Shaun Phillips, a long-time friend of mine from Tennessee, recently published his first novel, Dreaming, which combines his passion for psychology and the science of sleep and dreams with fantasy fiction.
A native of Spring Hill, Tennessee, Shaun graduated with a bachelor's degree in psychology from Stanford University, where he was an All-American member of the swimming team as well member of the U.S. National Team. In Dreaming, Shaun incorporates his athletic experiences with his lifelong curiosity for the mysterious world of dreams.
Because of his interest in his own dreams, while at Stanford Shaun enjoyed Dr. William Dement's famous "Sleep and Dreams" course and also participated in a sleep study which focused on the effects of sleep debt on athletic performance. I had the opportunity to interview Shaun to find out a little about his knowledge and passion for sleep and dreaming, and how his experiences with dreaming have affected his own life today.
Q: Why did you decide to pursue the topic of sleep and dreams in your recent novel?
Shaun: I've always been fascinated by dreams, as I imagine most people are, and like most people I knew very little of them... only that I have and enjoy them very much. While at Stanford, I enrolled in Sleep and Dreams, which opened the world of dreams to me - the science and the remaining mystery behind the phenomena only further increased my interest. I then participated in a sleep study with Cheri Mah, Dr. Dement's assistant, that correlated athletic performance with sleep debt, or lack thereof. Upon that foundation I integrated sleep and dreams into my novel based on the question, "What if our dreams were real? What makes being awake any more real than being asleep and dreaming?" As with any truly good fiction novel, I did my best to interweave fact and fantasy to create a plausible, yet fantastical story.
Q: What role does sleep and dreaming play in your novel?

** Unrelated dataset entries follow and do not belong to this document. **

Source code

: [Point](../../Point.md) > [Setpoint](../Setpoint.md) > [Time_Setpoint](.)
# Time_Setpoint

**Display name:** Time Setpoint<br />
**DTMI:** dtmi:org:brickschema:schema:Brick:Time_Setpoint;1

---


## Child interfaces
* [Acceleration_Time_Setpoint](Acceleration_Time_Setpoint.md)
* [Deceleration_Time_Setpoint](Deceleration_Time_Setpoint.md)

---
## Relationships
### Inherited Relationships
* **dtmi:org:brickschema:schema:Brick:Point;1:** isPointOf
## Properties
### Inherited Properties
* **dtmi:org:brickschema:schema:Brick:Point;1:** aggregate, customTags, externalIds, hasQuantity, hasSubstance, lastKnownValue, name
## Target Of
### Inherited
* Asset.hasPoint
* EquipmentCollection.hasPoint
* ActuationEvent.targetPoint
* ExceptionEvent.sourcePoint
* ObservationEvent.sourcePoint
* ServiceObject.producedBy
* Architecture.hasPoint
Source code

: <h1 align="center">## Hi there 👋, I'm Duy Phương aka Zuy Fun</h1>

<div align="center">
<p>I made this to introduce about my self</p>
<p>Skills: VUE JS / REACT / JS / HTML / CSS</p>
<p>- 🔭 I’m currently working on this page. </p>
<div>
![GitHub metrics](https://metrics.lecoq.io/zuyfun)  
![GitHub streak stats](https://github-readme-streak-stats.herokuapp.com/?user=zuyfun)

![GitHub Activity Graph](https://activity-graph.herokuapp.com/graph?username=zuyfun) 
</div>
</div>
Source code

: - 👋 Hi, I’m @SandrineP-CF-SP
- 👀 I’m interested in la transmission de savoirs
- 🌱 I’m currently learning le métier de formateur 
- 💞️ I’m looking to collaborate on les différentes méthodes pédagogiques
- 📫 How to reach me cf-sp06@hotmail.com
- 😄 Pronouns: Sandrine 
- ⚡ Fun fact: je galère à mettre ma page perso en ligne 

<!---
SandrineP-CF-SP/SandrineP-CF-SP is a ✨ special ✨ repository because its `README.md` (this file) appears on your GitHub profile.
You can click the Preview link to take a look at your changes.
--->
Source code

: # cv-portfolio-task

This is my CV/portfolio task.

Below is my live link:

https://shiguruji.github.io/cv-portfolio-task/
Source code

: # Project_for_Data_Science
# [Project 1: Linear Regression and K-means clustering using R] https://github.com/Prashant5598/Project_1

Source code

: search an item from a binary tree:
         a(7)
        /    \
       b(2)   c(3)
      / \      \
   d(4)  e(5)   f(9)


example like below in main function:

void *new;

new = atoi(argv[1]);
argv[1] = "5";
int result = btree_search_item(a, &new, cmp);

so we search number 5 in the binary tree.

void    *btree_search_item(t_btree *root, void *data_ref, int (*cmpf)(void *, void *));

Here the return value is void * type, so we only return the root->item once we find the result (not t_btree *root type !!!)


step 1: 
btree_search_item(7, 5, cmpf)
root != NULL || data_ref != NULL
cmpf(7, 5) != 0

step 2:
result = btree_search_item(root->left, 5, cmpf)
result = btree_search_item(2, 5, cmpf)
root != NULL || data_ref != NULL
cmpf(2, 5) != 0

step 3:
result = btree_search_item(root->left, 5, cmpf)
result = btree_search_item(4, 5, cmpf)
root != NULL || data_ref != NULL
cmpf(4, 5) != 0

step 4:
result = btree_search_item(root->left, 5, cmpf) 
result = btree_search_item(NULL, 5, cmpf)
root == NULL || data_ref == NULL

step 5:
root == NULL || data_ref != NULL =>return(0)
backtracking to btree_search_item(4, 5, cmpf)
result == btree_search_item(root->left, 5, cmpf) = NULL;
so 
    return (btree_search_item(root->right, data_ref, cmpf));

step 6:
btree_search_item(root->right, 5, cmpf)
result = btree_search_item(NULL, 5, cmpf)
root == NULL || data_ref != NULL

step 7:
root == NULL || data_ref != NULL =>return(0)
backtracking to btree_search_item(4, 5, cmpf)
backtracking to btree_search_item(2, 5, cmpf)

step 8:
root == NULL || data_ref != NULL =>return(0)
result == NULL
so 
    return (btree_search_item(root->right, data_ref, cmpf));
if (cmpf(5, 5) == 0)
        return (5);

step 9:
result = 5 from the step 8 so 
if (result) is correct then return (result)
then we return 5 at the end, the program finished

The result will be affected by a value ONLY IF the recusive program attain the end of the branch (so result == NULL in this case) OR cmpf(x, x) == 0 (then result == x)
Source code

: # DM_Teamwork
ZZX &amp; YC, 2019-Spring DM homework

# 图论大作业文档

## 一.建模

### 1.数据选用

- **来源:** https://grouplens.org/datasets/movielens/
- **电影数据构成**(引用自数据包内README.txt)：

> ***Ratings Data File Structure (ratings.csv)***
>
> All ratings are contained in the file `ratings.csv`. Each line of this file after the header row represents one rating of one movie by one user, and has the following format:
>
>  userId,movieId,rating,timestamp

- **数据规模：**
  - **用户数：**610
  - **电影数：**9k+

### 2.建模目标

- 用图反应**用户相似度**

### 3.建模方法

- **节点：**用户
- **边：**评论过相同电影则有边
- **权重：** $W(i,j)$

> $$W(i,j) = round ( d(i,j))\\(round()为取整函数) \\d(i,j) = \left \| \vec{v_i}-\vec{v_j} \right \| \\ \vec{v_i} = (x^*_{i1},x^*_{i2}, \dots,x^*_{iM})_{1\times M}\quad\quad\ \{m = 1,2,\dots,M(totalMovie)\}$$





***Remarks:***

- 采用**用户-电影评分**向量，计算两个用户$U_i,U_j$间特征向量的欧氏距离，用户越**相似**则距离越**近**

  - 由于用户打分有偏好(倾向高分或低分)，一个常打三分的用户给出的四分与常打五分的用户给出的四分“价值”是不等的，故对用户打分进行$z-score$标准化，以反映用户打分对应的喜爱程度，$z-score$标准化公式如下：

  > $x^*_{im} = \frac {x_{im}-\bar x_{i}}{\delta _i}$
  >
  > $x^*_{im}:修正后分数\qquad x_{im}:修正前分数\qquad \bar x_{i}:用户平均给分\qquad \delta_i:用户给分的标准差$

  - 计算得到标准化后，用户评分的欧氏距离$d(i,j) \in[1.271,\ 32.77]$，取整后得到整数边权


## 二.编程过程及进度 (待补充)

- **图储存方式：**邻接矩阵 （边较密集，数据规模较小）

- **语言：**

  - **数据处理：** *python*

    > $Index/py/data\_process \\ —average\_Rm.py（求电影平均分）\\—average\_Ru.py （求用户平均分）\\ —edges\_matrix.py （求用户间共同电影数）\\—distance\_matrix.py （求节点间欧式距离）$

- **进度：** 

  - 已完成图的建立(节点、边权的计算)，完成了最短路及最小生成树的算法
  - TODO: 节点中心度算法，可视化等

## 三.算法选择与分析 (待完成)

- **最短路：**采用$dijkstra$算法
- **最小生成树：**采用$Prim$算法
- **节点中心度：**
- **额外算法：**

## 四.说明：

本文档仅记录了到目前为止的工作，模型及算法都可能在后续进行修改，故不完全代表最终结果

Shaun: A prominent one, to no less of a degree than magic plays in the Harry Potter novels. Dreaming is the story of a freshman in college whose two lives, one awake and one asleep and dreaming, begin to collide and, because he wakes up remembering these dreams with more detail than we normally do, he's able to better grasp the possibility that one life is no more real or meaningful than the other.
Q: What kind of research did you do? What are the most interesting things that you found out?
Shaun: I relied heavily on the knowledge gained from the Sleep and Dreams class material, and also my personal experiences with sleeping and dreaming. It's hard to pick a "most interesting" factoid, and I think my answer is going to be vague because, in my opinion, the most interesting thing about dreams is that we still know so very little about them. Science has no way of answering why we dream, or where we dream... so the premise of my book is technically plausible. The premise that dreams are real is no more far fetched than the belief many have in an afterlife. It cannot be proven or disproved, at least scientifically... yet.
"The most interesting thing about dreams is that we still know so very little about them"
Q: You've said that the book is based a good deal on your life at Stanford. What advice or insight can you give to college students based on your personal experiences?
Shaun: It's hard to boil that down to a few sentences, though the book has a lot of advice woven into the main character's dialogue and thought processes. My best piece of advice would be to enjoy the ride. That sounds cliche, but is so very important. I watched many of my peers spend so much time with their faces buried in books or in a pool or what have you, that they didn't seem to appreciate the magical world of Stanford around them. There's really no place quite like it... it's an environment many fantasize about, and one that the students get to live every day, so enjoy it for all that it is and don't let a single day go to waste by wishing you were somewhere else, or by being too stressed to appreciate how lucky you really are to be there.
Q: Changing directions a little bit, as an All-American and U.S. national team member for the Stanford swimming team, what can you say about the relationship between sleep and athletic performance? Is there anything that you learned about sleep that you applied to your athletic routine? Any noticeable results? (sleep study results?)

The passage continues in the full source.